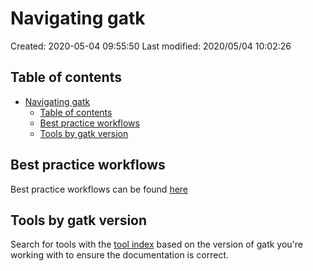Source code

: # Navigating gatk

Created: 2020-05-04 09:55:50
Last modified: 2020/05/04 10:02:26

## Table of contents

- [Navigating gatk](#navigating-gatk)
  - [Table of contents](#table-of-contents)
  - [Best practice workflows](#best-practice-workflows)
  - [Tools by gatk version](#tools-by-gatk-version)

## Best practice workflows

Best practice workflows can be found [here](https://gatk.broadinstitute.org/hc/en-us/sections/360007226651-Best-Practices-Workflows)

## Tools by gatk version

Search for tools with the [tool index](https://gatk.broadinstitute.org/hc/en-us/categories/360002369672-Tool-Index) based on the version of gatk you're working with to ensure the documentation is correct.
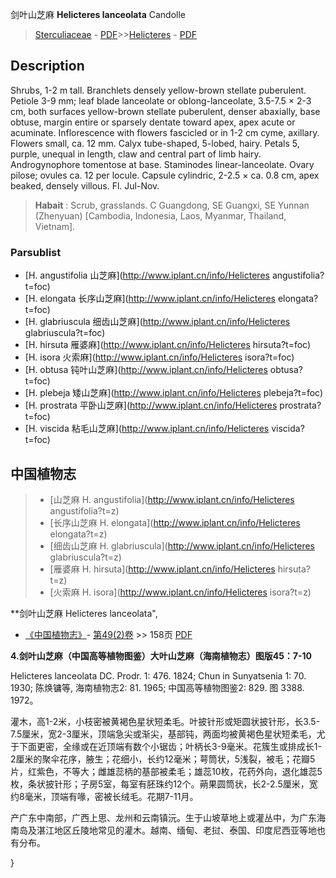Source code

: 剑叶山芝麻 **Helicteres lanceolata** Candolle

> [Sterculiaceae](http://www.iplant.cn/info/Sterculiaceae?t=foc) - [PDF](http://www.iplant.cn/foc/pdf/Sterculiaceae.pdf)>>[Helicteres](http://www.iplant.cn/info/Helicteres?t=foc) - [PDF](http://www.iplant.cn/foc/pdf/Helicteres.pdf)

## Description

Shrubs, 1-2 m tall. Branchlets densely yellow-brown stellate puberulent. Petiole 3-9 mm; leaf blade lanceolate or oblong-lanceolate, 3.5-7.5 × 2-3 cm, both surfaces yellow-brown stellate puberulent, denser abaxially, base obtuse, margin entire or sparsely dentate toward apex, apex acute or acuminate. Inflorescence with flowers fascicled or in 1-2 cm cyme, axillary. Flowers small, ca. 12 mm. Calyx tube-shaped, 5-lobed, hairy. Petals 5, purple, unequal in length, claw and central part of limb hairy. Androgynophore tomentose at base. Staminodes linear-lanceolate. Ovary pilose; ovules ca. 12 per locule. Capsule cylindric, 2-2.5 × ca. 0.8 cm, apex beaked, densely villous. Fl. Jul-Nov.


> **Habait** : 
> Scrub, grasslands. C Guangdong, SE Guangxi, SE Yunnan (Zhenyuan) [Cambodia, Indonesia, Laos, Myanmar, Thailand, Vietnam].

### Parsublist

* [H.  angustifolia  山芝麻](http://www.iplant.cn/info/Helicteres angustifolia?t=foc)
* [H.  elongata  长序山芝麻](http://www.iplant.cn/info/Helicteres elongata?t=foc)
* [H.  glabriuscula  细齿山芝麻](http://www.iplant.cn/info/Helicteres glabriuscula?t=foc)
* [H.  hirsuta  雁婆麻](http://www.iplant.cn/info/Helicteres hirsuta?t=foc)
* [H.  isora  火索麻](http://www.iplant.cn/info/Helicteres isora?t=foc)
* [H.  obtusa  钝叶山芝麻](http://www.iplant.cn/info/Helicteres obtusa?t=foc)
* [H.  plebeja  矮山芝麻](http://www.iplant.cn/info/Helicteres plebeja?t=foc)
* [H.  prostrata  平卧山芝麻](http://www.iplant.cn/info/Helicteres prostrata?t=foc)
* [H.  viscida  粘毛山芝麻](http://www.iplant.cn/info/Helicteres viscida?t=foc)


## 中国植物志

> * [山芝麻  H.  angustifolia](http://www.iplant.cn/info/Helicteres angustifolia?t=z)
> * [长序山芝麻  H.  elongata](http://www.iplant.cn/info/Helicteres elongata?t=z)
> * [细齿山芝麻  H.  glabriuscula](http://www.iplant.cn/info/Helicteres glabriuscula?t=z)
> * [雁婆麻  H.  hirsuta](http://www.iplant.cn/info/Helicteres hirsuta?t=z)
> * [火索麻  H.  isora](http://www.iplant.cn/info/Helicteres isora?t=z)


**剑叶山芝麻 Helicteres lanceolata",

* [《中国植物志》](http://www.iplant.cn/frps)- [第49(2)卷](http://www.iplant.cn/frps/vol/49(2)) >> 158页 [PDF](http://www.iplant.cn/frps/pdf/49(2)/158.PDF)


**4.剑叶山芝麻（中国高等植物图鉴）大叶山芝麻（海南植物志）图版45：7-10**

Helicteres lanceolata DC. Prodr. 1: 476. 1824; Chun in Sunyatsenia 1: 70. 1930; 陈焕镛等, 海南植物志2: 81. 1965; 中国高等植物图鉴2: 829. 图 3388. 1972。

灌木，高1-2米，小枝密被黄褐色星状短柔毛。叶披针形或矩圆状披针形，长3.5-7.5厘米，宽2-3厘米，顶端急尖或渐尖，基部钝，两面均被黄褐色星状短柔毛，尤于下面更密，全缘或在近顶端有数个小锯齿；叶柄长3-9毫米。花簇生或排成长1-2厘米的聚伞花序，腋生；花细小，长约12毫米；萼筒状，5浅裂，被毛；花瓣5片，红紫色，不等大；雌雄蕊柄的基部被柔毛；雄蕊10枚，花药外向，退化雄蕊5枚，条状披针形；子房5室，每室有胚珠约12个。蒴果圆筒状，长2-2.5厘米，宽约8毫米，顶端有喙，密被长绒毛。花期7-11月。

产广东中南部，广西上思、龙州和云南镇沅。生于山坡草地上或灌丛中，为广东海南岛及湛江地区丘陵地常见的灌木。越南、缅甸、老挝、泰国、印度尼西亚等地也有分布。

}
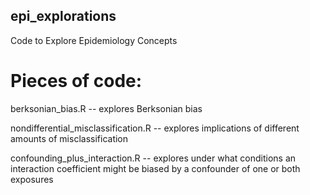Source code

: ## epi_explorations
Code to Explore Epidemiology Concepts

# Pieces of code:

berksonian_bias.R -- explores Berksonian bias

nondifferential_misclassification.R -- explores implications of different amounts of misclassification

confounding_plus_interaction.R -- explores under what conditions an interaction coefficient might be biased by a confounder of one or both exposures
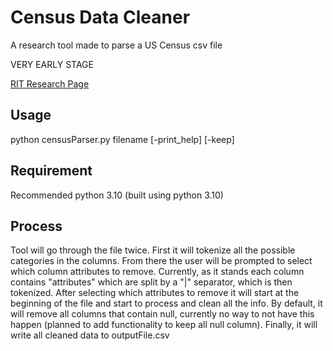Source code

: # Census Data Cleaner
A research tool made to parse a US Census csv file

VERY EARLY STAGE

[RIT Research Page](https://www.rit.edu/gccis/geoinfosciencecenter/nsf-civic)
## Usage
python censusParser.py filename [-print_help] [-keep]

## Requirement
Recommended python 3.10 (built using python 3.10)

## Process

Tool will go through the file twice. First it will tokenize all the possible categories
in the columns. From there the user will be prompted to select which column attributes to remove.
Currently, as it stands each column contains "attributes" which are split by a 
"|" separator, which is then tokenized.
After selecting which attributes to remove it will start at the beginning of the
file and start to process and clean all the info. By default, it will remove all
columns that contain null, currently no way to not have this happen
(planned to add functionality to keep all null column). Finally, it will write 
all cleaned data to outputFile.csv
==
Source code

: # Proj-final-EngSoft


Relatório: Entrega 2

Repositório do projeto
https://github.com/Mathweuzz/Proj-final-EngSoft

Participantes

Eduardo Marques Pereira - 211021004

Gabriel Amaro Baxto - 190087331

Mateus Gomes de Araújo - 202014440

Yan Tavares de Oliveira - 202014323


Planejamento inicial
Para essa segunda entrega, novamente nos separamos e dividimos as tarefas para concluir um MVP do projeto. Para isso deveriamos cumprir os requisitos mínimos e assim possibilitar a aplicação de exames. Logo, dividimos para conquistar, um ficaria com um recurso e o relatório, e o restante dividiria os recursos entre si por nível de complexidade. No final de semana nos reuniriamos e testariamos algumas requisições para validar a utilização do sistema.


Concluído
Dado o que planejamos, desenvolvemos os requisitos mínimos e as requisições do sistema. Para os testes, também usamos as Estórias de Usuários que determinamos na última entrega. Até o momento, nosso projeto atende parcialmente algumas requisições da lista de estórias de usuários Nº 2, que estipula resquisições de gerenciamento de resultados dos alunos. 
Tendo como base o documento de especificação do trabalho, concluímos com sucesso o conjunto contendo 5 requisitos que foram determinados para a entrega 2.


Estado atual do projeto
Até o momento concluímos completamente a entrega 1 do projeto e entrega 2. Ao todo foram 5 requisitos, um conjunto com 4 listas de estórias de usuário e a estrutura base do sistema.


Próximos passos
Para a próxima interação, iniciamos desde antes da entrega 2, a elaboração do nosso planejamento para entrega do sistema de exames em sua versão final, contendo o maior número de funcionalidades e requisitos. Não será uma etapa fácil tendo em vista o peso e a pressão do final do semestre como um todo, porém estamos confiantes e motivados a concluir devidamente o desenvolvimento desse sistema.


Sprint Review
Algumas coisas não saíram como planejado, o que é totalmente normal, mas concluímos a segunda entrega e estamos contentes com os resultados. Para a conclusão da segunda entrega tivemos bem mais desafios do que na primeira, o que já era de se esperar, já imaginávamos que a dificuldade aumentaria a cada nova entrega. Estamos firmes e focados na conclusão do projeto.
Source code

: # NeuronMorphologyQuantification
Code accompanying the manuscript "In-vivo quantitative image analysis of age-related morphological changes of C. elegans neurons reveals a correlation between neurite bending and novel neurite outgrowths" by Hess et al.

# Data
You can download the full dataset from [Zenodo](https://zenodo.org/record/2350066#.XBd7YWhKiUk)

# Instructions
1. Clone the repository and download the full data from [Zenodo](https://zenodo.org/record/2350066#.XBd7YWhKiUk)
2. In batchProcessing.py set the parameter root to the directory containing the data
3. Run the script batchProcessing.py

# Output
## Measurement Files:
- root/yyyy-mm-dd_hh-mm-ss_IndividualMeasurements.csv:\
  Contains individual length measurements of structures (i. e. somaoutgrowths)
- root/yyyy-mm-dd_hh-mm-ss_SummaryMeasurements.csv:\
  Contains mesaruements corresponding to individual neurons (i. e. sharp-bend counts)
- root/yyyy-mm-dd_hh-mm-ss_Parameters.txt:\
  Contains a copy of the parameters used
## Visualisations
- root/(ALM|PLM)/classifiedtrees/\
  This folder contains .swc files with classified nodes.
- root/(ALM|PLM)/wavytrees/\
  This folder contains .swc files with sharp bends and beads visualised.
---
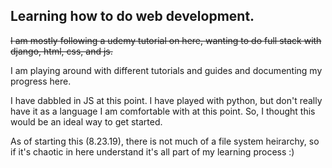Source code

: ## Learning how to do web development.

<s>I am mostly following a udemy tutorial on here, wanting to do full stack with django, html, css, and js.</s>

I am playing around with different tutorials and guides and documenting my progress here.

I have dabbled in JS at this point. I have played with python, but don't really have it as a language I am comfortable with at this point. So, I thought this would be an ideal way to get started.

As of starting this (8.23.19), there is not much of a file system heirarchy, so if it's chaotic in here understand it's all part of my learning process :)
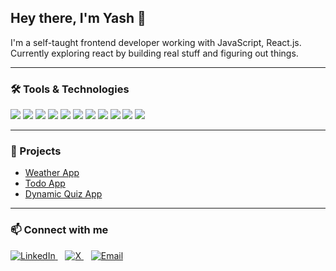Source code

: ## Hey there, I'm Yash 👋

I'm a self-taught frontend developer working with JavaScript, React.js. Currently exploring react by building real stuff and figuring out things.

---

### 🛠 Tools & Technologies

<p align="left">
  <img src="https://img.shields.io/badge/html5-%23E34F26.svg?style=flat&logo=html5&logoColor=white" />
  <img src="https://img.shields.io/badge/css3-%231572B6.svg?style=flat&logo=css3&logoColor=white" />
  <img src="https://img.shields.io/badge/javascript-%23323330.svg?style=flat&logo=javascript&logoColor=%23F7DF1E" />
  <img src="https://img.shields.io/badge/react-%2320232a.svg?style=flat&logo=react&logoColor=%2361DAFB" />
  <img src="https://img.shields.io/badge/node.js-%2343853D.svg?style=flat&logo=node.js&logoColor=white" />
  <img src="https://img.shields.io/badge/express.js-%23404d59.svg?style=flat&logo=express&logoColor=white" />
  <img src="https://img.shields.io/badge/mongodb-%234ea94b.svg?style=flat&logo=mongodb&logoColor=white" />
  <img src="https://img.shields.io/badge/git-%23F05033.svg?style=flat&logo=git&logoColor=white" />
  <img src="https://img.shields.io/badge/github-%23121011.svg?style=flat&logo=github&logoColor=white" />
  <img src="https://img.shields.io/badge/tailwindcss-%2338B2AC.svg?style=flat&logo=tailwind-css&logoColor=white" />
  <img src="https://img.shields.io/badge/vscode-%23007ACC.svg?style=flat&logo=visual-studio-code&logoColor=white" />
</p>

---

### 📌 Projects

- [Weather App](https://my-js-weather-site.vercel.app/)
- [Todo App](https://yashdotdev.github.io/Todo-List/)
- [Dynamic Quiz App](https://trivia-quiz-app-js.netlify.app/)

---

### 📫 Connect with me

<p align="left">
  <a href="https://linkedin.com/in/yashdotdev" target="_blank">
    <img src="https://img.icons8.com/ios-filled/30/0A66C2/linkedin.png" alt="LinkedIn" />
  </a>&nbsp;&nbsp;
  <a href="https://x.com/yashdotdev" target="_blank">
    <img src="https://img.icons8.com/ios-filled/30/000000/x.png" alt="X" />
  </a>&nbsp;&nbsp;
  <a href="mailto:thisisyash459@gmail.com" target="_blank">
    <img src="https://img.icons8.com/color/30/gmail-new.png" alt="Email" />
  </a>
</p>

Assignment
Copy each line containing the word "neurons" from the data.

Worked solution
Code accompanying the manuscript "In-vivo quantitative image analysis of age-related morphological changes of C. elegans neurons reveals a correlation between neurite bending and novel neurite outgrowths" by Hess et al.
  Contains mesaruements corresponding to individual neurons (i. e. sharp-bend counts)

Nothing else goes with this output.